=== WORK TO BE COMPLETED ===
Your job is to write out each record exactly, leaving none out.

=== DATA PROVIDED ===
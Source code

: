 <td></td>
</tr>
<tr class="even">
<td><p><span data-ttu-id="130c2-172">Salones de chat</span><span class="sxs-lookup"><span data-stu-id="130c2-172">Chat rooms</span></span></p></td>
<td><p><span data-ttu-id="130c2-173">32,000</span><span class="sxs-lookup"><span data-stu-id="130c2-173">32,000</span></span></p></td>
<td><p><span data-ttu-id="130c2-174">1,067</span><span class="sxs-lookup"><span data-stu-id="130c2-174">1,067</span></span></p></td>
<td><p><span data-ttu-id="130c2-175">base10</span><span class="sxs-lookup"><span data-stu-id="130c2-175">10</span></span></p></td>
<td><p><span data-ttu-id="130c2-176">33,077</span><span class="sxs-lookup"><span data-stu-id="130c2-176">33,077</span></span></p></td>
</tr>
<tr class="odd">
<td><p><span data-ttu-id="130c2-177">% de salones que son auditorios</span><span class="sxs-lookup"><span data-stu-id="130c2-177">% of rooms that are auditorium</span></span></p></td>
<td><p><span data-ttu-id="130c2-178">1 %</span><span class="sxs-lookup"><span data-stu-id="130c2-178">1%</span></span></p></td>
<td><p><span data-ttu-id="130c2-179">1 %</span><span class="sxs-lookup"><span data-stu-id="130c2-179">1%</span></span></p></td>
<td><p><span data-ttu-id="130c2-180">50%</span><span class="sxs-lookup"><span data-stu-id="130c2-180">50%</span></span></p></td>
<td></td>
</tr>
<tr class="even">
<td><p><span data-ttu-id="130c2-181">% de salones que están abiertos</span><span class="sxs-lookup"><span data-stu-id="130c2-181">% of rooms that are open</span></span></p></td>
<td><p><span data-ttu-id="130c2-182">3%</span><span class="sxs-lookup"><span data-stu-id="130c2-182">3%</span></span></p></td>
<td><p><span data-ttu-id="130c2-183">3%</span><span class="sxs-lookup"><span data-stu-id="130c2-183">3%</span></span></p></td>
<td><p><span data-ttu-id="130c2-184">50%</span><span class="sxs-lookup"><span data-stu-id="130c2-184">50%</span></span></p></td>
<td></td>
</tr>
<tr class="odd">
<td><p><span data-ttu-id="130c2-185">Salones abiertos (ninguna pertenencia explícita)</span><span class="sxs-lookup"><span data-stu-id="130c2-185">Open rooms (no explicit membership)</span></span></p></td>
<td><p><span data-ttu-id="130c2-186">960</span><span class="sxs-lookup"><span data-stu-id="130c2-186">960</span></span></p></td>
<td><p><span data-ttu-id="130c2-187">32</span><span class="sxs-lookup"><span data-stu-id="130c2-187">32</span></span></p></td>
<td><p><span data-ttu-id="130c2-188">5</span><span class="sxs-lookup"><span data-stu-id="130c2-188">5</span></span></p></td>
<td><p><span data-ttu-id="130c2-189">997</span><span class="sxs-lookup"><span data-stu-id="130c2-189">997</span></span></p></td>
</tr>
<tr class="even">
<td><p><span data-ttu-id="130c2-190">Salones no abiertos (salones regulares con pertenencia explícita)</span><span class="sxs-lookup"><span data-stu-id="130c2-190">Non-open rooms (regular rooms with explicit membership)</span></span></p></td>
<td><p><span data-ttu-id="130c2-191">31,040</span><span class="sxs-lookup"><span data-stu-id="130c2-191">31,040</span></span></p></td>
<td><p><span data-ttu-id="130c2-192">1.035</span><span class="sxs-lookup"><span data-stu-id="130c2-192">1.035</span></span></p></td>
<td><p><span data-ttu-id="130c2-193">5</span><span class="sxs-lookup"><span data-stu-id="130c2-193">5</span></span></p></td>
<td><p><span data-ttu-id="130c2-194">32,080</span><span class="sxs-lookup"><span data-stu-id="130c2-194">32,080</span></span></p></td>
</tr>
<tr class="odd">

=== SOLUTION FOR THIS PROBLEM ===
Source code

: <td></td>
</tr>
<tr class="even">
<td><p><span data-ttu-id="130c2-172">Salones de chat</span><span class="sxs-lookup"><span data-stu-id="130c2-172">Chat rooms</span></span></p></td>
<td><p><span data-ttu-id="130c2-173">32,000</span><span class="sxs-lookup"><span data-stu-id="130c2-173">32,000</span></span></p></td>
<td><p><span data-ttu-id="130c2-174">1,067</span><span class="sxs-lookup"><span data-stu-id="130c2-174">1,067</span></span></p></td>
<td><p><span data-ttu-id="130c2-175">base10</span><span class="sxs-lookup"><span data-stu-id="130c2-175">10</span></span></p></td>
<td><p><span data-ttu-id="130c2-176">33,077</span><span class="sxs-lookup"><span data-stu-id="130c2-176">33,077</span></span></p></td>
</tr>
<tr class="odd">
<td><p><span data-ttu-id="130c2-177">% de salones que son auditorios</span><span class="sxs-lookup"><span data-stu-id="130c2-177">% of rooms that are auditorium</span></span></p></td>
<td><p><span data-ttu-id="130c2-178">1 %</span><span class="sxs-lookup"><span data-stu-id="130c2-178">1%</span></span></p></td>
<td><p><span data-ttu-id="130c2-179">1 %</span><span class="sxs-lookup"><span data-stu-id="130c2-179">1%</span></span></p></td>
<td><p><span data-ttu-id="130c2-180">50%</span><span class="sxs-lookup"><span data-stu-id="130c2-180">50%</span></span></p></td>
<td></td>
</tr>
<tr class="even">
<td><p><span data-ttu-id="130c2-181">% de salones que están abiertos</span><span class="sxs-lookup"><span data-stu-id="130c2-181">% of rooms that are open</span></span></p></td>
<td><p><span data-ttu-id="130c2-182">3%</span><span class="sxs-lookup"><span data-stu-id="130c2-182">3%</span></span></p></td>
<td><p><span data-ttu-id="130c2-183">3%</span><span class="sxs-lookup"><span data-stu-id="130c2-183">3%</span></span></p></td>
<td><p><span data-ttu-id="130c2-184">50%</span><span class="sxs-lookup"><span data-stu-id="130c2-184">50%</span></span></p></td>
<td></td>
</tr>
<tr class="odd">
<td><p><span data-ttu-id="130c2-185">Salones abiertos (ninguna pertenencia explícita)</span><span class="sxs-lookup"><span data-stu-id="130c2-185">Open rooms (no explicit membership)</span></span></p></td>
<td><p><span data-ttu-id="130c2-186">960</span><span class="sxs-lookup"><span data-stu-id="130c2-186">960</span></span></p></td>
<td><p><span data-ttu-id="130c2-187">32</span><span class="sxs-lookup"><span data-stu-id="130c2-187">32</span></span></p></td>
<td><p><span data-ttu-id="130c2-188">5</span><span class="sxs-lookup"><span data-stu-id="130c2-188">5</span></span></p></td>
<td><p><span data-ttu-id="130c2-189">997</span><span class="sxs-lookup"><span data-stu-id="130c2-189">997</span></span></p></td>
</tr>
<tr class="even">
<td><p><span data-ttu-id="130c2-190">Salones no abiertos (salones regulares con pertenencia explícita)</span><span class="sxs-lookup"><span data-stu-id="130c2-190">Non-open rooms (regular rooms with explicit membership)</span></span></p></td>
<td><p><span data-ttu-id="130c2-191">31,040</span><span class="sxs-lookup"><span data-stu-id="130c2-191">31,040</span></span></p></td>
<td><p><span data-ttu-id="130c2-192">1.035</span><span class="sxs-lookup"><span data-stu-id="130c2-192">1.035</span></span></p></td>
<td><p><span data-ttu-id="130c2-193">5</span><span class="sxs-lookup"><span data-stu-id="130c2-193">5</span></span></p></td>
<td><p><span data-ttu-id="130c2-194">32,080</span><span class="sxs-lookup"><span data-stu-id="130c2-194">32,080</span></span></p></td>
</tr>
<tr class="odd">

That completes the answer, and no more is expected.